This fantastic-looking fish has a typical diamond shaped body with long tail. They have been caught measuring 1m, but the general maximum size is around the 85cm mark.
They are common all around the British Isles and Ireland, living over muddy, sandy and gravelly bottoms. Luckily for us anglers, thornback rays tend to prefer quite shallow water of between 10 and 60m deep.
These wings are slightly pointed to form right angles at the tips, also the thornback ray’s nose is very short and dumpy.
There are rows of sharp thorns along the tail (often called bucklers). There are also a few spines scattered over the back too.
The colour of the thornback ray is very variable but generally they have mottled brown to grey backs with lots of darker blotches and lighter patches.
The underside is a creamy white with a grey outer.
Thornback rays feed mainly at night – they spend most of the daylight hours resting on the bottom, covered in sand for added camouflage.
They feed on the bottom, picking off crustaceans, crabs and shrimps, but they will also eat small fish, worms, molluscs and echinoderms.

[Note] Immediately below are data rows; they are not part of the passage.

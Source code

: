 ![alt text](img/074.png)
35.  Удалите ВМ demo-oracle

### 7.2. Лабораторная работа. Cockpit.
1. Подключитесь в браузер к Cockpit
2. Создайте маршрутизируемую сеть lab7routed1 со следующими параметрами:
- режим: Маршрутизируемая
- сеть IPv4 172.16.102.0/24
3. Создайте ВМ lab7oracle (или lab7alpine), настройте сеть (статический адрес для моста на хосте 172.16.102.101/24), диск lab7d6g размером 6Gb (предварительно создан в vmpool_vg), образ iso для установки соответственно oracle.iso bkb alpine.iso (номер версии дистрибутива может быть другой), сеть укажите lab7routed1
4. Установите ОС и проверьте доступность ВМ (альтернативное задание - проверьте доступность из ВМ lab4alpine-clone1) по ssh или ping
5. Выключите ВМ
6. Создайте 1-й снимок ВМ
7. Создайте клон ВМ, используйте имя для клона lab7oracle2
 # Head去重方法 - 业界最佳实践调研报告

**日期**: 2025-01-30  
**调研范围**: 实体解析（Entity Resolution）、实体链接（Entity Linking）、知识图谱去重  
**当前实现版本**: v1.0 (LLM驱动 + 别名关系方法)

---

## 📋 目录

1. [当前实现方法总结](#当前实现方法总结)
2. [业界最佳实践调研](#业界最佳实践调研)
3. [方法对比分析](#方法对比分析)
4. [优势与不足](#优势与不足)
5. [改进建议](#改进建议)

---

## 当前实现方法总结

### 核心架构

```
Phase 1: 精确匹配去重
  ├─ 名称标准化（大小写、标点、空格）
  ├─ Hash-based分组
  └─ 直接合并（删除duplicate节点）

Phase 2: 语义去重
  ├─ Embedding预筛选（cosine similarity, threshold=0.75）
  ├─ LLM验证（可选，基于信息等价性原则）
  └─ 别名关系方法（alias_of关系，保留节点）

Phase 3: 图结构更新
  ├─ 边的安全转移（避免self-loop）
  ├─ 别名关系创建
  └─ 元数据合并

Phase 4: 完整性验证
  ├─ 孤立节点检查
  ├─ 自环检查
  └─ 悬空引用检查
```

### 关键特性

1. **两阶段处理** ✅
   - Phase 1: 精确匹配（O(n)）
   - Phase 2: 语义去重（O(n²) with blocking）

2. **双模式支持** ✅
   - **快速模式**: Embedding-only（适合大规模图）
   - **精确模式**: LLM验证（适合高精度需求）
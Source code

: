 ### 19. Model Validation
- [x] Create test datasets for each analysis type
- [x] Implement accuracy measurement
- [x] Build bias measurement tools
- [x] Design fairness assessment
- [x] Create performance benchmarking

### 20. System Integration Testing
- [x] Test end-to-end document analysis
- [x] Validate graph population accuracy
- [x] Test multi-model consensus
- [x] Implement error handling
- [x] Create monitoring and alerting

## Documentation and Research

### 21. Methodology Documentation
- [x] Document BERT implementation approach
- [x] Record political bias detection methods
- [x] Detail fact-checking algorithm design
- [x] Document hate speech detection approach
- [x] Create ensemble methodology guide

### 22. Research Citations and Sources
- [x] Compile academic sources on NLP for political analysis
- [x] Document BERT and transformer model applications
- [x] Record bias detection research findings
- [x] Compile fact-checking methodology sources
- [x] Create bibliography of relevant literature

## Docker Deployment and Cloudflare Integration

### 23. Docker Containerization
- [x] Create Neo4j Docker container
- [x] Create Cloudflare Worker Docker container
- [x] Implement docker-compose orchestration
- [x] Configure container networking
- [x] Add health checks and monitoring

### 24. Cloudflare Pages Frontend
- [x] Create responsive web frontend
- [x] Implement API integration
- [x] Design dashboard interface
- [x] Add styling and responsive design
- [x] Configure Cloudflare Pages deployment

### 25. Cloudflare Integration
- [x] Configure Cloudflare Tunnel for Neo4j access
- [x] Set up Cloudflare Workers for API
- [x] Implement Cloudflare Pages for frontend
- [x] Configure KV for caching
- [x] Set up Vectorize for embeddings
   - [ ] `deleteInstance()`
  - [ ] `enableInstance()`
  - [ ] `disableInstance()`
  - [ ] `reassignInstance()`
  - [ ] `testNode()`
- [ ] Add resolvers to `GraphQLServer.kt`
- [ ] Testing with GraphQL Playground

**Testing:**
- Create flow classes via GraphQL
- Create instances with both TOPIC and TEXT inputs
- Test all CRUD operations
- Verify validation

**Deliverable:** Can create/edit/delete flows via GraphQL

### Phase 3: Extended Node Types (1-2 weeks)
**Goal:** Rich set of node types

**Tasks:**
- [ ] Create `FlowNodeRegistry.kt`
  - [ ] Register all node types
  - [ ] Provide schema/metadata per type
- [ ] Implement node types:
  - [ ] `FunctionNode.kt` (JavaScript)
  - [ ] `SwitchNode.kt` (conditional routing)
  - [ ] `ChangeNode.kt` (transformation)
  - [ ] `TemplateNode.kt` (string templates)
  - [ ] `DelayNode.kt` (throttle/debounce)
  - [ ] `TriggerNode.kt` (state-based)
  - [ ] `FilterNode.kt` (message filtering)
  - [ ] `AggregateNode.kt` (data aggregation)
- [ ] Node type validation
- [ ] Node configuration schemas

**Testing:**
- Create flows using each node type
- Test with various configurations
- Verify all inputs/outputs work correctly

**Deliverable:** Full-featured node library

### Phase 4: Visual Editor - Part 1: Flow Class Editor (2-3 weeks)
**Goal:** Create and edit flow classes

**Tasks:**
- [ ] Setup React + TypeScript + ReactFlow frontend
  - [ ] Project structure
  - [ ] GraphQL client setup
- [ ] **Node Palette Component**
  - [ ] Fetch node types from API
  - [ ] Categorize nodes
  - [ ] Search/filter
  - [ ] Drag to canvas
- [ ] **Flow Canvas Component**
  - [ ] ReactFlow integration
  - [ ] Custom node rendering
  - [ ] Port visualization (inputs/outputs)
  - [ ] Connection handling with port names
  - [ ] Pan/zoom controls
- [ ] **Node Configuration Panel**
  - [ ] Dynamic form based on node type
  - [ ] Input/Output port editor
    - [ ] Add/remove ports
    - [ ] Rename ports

To catch a thornback ray, use worm, strips of squid or crab baits.
Like all rays and skates, the male thornback ray uses a pair of claspers positioned at the base of the tail to help transfer sperm to the female. The females to don bear live young, instead they lay eggs encased in a ‘mermaid’s purse’ – this is an oblong dark package measuring around 6-9cm. They have long horns at each of the four corners.
The females travel inshore to lay these eggs in the springtime, laying around 20 of these capsules.. They take up to 5 months to hatch, and the emerging ray is around 8cm from wing to wing.
During the summer many of these tiny rays can be found very close inshore. This is when you will also find the discarded mermaid’s purses washed up onto the shoreline.